Apanhou um taxi que passava e deu o endereço de dona Clotilde. O que não esperava era encontrar um bloqueio próximo à casa. Os policiais acreditaram em Mayra. Com o trânsito vagaroso e vendo os PMs revistando veículos, desceu do táxi e correu a pé a procura de um abrigo. O motorista desceu e gritou que ele tinha que pagar, o que chamou a atenção da polícia.

A correria começou e Eduardo assim que percebeu ser seguido, mais uma vez se apavorou e fez o que de pior poderia fazer. Virou-se e atirou acertando a perna de um transeunte. Policiais gritavam para que os pedestres saíssem da rua, que se agachassem. Eduardo deu mais dois tiros sem alvo e a resposta veio de imediato, entre as muitas pessoas que haviam no local e o sujeito atirando contra um dos policiais revidou com certeira pontaria.
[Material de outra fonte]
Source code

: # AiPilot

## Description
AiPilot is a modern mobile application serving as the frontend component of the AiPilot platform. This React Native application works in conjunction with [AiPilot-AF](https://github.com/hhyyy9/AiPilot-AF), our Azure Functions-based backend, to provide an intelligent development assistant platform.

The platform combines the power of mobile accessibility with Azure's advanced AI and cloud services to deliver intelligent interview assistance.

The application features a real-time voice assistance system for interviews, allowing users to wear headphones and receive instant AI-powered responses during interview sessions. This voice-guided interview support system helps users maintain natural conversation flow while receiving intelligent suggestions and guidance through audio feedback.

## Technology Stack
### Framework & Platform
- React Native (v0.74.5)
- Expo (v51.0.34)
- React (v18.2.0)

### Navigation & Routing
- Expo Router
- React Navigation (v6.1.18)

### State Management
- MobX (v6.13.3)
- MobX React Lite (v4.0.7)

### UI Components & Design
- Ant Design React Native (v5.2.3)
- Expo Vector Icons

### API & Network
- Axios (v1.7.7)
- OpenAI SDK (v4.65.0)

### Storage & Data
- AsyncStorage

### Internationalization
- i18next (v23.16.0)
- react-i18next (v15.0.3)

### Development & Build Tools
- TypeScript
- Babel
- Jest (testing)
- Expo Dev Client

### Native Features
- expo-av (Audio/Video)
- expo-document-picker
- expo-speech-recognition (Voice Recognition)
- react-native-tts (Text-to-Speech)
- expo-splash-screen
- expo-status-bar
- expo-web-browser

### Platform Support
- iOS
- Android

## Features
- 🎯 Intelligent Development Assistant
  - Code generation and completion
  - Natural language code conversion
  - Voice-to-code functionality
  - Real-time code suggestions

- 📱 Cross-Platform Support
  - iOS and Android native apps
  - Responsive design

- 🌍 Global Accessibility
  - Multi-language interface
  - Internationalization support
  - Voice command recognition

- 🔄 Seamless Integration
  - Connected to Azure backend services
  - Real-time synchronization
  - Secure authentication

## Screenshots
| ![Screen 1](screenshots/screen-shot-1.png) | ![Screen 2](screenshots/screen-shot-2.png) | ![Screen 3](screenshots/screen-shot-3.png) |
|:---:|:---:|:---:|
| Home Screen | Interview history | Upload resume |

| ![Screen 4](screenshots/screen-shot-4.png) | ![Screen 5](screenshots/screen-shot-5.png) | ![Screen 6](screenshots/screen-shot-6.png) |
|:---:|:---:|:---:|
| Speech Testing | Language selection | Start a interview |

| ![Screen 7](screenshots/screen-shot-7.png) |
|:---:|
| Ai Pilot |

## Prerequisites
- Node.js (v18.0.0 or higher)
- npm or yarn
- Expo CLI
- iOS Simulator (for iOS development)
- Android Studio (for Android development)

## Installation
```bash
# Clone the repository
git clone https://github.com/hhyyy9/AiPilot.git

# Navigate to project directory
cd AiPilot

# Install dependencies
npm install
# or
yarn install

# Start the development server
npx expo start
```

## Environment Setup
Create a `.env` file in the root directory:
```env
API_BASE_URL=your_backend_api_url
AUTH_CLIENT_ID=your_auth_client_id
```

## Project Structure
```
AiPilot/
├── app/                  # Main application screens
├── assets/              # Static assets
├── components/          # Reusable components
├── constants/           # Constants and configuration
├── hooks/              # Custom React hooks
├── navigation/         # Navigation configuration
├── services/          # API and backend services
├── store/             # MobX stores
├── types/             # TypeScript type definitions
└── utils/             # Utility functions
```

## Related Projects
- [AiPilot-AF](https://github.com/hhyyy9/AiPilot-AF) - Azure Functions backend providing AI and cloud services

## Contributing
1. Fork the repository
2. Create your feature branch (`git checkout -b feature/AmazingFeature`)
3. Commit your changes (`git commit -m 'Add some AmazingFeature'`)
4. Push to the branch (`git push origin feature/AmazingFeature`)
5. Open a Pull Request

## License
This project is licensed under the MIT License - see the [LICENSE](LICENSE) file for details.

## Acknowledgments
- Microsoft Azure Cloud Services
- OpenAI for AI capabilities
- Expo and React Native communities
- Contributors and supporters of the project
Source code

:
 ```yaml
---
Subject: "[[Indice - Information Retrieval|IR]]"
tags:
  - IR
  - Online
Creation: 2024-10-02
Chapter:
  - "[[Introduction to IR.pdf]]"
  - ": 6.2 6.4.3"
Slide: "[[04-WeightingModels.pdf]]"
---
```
Um só tiro e perdeu-se uma vida.

Em quinze minutos, a história de Eduardo já estava em todos os canais jornalísticos. O homem que escolheu seus mais sórdidos desejos sexuais, em detrimento da família de origem e da que havia formado através do casamento.
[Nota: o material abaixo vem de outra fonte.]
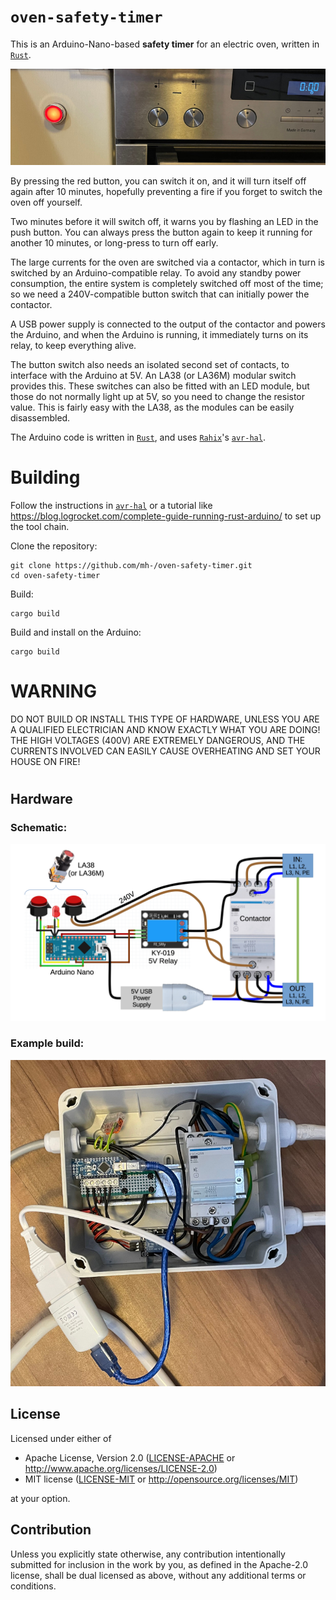 `oven-safety-timer`
==================

This is an Arduino-Nano-based **safety timer** for an electric oven, written in [`Rust`]. 

![Oven Timer installed](Oven_Timer_installed.jpg)

By pressing the red button, you can switch it on, and it will turn itself off again after 10 minutes, hopefully preventing a fire if you forget to switch the oven off yourself. 

Two minutes before it will switch off, it warns you by flashing an LED in the push button. You can always press the button again to keep it running for another 10 minutes, or long-press to turn off early.

The large currents for the oven are switched via a contactor, which in turn is switched by an Arduino-compatible relay. 
To avoid any standby power consumption, the entire system is completely switched off most of the time; so we need a 240V-compatible button switch that can initially power the contactor. 

A USB power supply is connected to the output of the contactor and powers the Arduino, and when the Arduino is running, it immediately turns on its relay, to keep everything alive. 

The button switch also needs an isolated second set of contacts, to interface with the Arduino at 5V. An LA38 (or LA36M) modular switch provides this. These switches can also be fitted with an LED module, but those do not normally light up at 5V, so you need to change the resistor value. This is fairly easy with the LA38, as the modules can be easily disassembled.

The Arduino code is written in [`Rust`], and uses [`Rahix`]'s [`avr-hal`].

[`Rahix`]: https://blog.rahix.de/
[`Rust`]: https://www.rust-lang.org/
[`avr-hal`]: https://github.com/Rahix/avr-hal/

# Building

Follow the instructions in [`avr-hal`] or a tutorial like https://blog.logrocket.com/complete-guide-running-rust-arduino/ to set up the tool chain.

Clone the repository:
```
git clone https://github.com/mh-/oven-safety-timer.git
cd oven-safety-timer
```
Build:
```
cargo build
```
Build and install on the Arduino:
```
cargo build
```


#
# WARNING

DO NOT BUILD OR INSTALL THIS TYPE OF HARDWARE, UNLESS YOU ARE A QUALIFIED ELECTRICIAN AND KNOW EXACTLY WHAT YOU ARE DOING! 
THE HIGH VOLTAGES (400V) ARE EXTREMELY DANGEROUS, AND THE CURRENTS INVOLVED CAN EASILY CAUSE OVERHEATING AND SET YOUR HOUSE ON FIRE!
#

## Hardware

### Schematic:

![Oven Timer Schematic](Oven_Timer_Schematic.png)

### Example build:

![Oven Timer Hardware](Oven_Timer_Hardware.jpg)


## License
Licensed under either of

 - Apache License, Version 2.0
   ([LICENSE-APACHE](LICENSE-APACHE) or <http://www.apache.org/licenses/LICENSE-2.0>)
 - MIT license
   ([LICENSE-MIT](LICENSE-MIT) or <http://opensource.org/licenses/MIT>)

at your option.

## Contribution
Unless you explicitly state otherwise, any contribution intentionally submitted
for inclusion in the work by you, as defined in the Apache-2.0 license, shall
be dual licensed as above, without any additional terms or conditions.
Maria Alice, Andresa e dona Clotilde lamentavam pelos pais de Eduardo. Foram até a casa deles pra dar apoio. Repórteres rondavam querendo saber o que pensavam, sentiam, enfim coisas de jornalistas. Daya, mais uma vez, agiu como advogada, dando pequenas informações sobre o afastamento de Eduardo do seio familiar, solicitando que dessem folga a seus pais que já haviam sido muito envergonhados pelas atitudes dele. Aquela família tinha o direito à privacidade e respeito.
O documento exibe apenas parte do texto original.